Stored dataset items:
__________
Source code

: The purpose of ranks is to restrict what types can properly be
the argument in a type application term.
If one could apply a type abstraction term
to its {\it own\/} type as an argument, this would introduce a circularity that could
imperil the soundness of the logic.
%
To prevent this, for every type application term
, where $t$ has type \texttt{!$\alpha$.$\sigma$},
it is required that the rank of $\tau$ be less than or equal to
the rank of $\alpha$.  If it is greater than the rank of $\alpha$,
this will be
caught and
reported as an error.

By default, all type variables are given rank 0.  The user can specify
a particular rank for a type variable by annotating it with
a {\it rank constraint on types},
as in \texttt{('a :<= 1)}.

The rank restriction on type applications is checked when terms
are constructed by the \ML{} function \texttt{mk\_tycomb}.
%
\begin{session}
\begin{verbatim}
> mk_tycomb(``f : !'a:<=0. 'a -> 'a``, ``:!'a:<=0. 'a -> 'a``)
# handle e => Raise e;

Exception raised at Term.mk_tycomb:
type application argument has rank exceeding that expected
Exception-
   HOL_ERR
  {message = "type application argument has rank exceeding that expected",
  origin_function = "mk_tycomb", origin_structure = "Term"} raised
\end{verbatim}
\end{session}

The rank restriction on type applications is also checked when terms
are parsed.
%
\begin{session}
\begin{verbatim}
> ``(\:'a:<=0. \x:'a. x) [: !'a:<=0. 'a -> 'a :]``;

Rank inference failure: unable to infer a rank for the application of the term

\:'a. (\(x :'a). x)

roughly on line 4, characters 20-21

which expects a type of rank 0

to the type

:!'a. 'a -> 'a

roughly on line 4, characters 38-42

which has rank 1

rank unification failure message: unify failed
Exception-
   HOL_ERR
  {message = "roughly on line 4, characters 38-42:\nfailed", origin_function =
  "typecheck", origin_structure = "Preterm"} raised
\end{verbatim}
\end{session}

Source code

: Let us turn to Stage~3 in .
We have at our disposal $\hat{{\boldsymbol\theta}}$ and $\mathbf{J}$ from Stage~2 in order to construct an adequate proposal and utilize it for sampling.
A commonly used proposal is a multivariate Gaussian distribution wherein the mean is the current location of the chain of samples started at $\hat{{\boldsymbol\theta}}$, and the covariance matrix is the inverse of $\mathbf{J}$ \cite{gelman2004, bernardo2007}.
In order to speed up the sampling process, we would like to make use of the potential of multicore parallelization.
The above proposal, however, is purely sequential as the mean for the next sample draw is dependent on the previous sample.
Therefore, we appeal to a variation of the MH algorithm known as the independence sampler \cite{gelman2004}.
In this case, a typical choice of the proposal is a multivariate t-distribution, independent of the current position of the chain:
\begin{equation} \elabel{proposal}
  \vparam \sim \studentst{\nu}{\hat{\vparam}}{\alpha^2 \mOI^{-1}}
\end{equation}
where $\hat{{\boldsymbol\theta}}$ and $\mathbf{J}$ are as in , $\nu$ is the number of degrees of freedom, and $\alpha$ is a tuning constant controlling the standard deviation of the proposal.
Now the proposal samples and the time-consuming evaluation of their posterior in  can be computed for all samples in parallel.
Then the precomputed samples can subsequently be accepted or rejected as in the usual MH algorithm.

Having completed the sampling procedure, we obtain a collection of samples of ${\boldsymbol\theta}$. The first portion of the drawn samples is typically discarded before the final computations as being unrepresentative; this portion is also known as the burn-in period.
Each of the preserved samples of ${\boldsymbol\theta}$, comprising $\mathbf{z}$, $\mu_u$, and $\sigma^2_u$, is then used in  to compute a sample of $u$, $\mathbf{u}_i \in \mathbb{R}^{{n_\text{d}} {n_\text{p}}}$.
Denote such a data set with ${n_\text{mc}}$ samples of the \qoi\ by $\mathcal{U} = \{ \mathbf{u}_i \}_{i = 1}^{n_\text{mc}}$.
__________
→ What is expected
Go through the records above and copy each one exactly.

→ Exercise output
Source code

: The purpose of ranks is to restrict what types can properly be
the argument in a type application term.
If one could apply a type abstraction term
to its {\it own\/} type as an argument, this would introduce a circularity that could
imperil the soundness of the logic.
%
To prevent this, for every type application term
, where $t$ has type \texttt{!$\alpha$.$\sigma$},
it is required that the rank of $\tau$ be less than or equal to
the rank of $\alpha$.  If it is greater than the rank of $\alpha$,
this will be
caught and
reported as an error.

By default, all type variables are given rank 0.  The user can specify
a particular rank for a type variable by annotating it with
a {\it rank constraint on types},
as in \texttt{('a :<= 1)}.

The rank restriction on type applications is checked when terms
are constructed by the \ML{} function \texttt{mk\_tycomb}.
%
\begin{session}
\begin{verbatim}
> mk_tycomb(``f : !'a:<=0. 'a -> 'a``, ``:!'a:<=0. 'a -> 'a``)
# handle e => Raise e;

Exception raised at Term.mk_tycomb:
type application argument has rank exceeding that expected
Exception-
   HOL_ERR
  {message = "type application argument has rank exceeding that expected",
  origin_function = "mk_tycomb", origin_structure = "Term"} raised
\end{verbatim}
\end{session}

The rank restriction on type applications is also checked when terms
are parsed.
%
\begin{session}
\begin{verbatim}
> ``(\:'a:<=0. \x:'a. x) [: !'a:<=0. 'a -> 'a :]``;

Rank inference failure: unable to infer a rank for the application of the term

\:'a. (\(x :'a). x)

roughly on line 4, characters 20-21

which expects a type of rank 0

to the type

:!'a. 'a -> 'a

roughly on line 4, characters 38-42

which has rank 1

rank unification failure message: unify failed
Exception-
   HOL_ERR
  {message = "roughly on line 4, characters 38-42:\nfailed", origin_function =
  "typecheck", origin_structure = "Preterm"} raised
\end{verbatim}
\end{session}

Source code

: Let us turn to Stage~3 in .
We have at our disposal $\hat{{\boldsymbol\theta}}$ and $\mathbf{J}$ from Stage~2 in order to construct an adequate proposal and utilize it for sampling.
A commonly used proposal is a multivariate Gaussian distribution wherein the mean is the current location of the chain of samples started at $\hat{{\boldsymbol\theta}}$, and the covariance matrix is the inverse of $\mathbf{J}$ \cite{gelman2004, bernardo2007}.
In order to speed up the sampling process, we would like to make use of the potential of multicore parallelization.
The above proposal, however, is purely sequential as the mean for the next sample draw is dependent on the previous sample.
Therefore, we appeal to a variation of the MH algorithm known as the independence sampler \cite{gelman2004}.
In this case, a typical choice of the proposal is a multivariate t-distribution, independent of the current position of the chain:
\begin{equation} \elabel{proposal}
  \vparam \sim \studentst{\nu}{\hat{\vparam}}{\alpha^2 \mOI^{-1}}
\end{equation}
where $\hat{{\boldsymbol\theta}}$ and $\mathbf{J}$ are as in , $\nu$ is the number of degrees of freedom, and $\alpha$ is a tuning constant controlling the standard deviation of the proposal.
Now the proposal samples and the time-consuming evaluation of their posterior in  can be computed for all samples in parallel.
Then the precomputed samples can subsequently be accepted or rejected as in the usual MH algorithm.

Having completed the sampling procedure, we obtain a collection of samples of ${\boldsymbol\theta}$. The first portion of the drawn samples is typically discarded before the final computations as being unrepresentative; this portion is also known as the burn-in period.
Each of the preserved samples of ${\boldsymbol\theta}$, comprising $\mathbf{z}$, $\mu_u$, and $\sigma^2_u$, is then used in  to compute a sample of $u$, $\mathbf{u}_i \in \mathbb{R}^{{n_\text{d}} {n_\text{p}}}$.
Denote such a data set with ${n_\text{mc}}$ samples of the \qoi\ by $\mathcal{U} = \{ \mathbf{u}_i \}_{i = 1}^{n_\text{mc}}$.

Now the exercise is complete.